We’re looking for a driven, hands-on ML/AI Engineer to help us push the boundaries of what's possible in AI-driven drug development. You’ll work on production-grade LLM-based systems, knowledge graphs, and machine learning pipelines—turning prototypes into powerful tools that make a real-world impact.
You'll collaborate across teams to design, build, and deploy intelligent systems that enhance how life sciences organizations make critical decisions. If you love working on technically challenging problems with direct impact in healthcare—this is the role for you.
This is a remote-first position, but we’d love it if you’re based in or near Boston.
What You'll Do:
- Design and Deploy LLM Systems: Develop scalable, production-ready LLM applications using frameworks like LangChain/LangGraph. Build robust RAG pipelines and integrate knowledge graphs for biological and clinical data.
- Full-Stack AI Engineering: Write maintainable, high-performance code and build clean APIs and services for machine learning applications.
- Data Engineering Collaboration: Work with data engineers to build and optimize data workflows and pipelines for high-quality data ingestion and processing.
- Product-Focused Prototyping: Collaborate with product and domain teams to rapidly prototype AI solutions, iterate based on feedback, and scale models for production.
- Model Deployment & MLOps: Use modern MLOps tools to deploy and monitor models in production environments (AWS preferred). Ensure scalability, observability, and resilience.
- Collaborative Innovation: Partner with engineering, data, and business teams to identify and develop high-value AI/ML applications.
- Continuous Learning: Stay ahead of the curve on emerging ML frameworks, GenAI capabilities, and healthcare technologies.
Requirements
Core Qualifications:
- Education: Bachelor's, Master’s, or Ph.D. in Computer Science, Data Science, Engineering, or a related field.
- Hands-on AI Experience: Proven ability to build, train, and deploy ML and NLP models, especially those powered by LLMs and transformer architectures.
- LLM & LangChain Experience: Practical experience working with frameworks like LangChain for applications such as Q&A systems, chatbots, or document automation.
- Software Engineering: Strong coding skills in Python and experience using Git/GitHub and CI/CD practices.
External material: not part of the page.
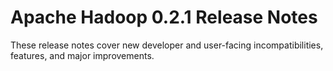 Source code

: # Apache Hadoop  0.2.1 Release Notes

These release notes cover new developer and user-facing incompatibilities, features, and major improvements.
- Data Engineering Know-how: Comfort working with ETL pipelines, relational and non-relational databases, and data platforms like Snowflake or Databricks.
- Big Data & ML Frameworks: Familiarity with Big Data tools (e.g., Apache Spark) and experience orchestrating data workflows using tools like Apache Airflow.
- Cloud & MLOps: Experience with deploying ML models in cloud environments (AWS, GCP, or Azure) and using containerization/orchestration tools like Docker and Kubernetes.
Soft Skills:
- Strong problem-solving skills and an analytical mindset.
- Passion for continuous learning, rapid prototyping, and iterating based on user needs.
- Autonomous, self-starter attitude with a strong sense of ownership.
- Excellent communication skills—able to explain technical ideas clearly to non-technical audiences.
- Collaborative team player with a desire to build things that truly matter.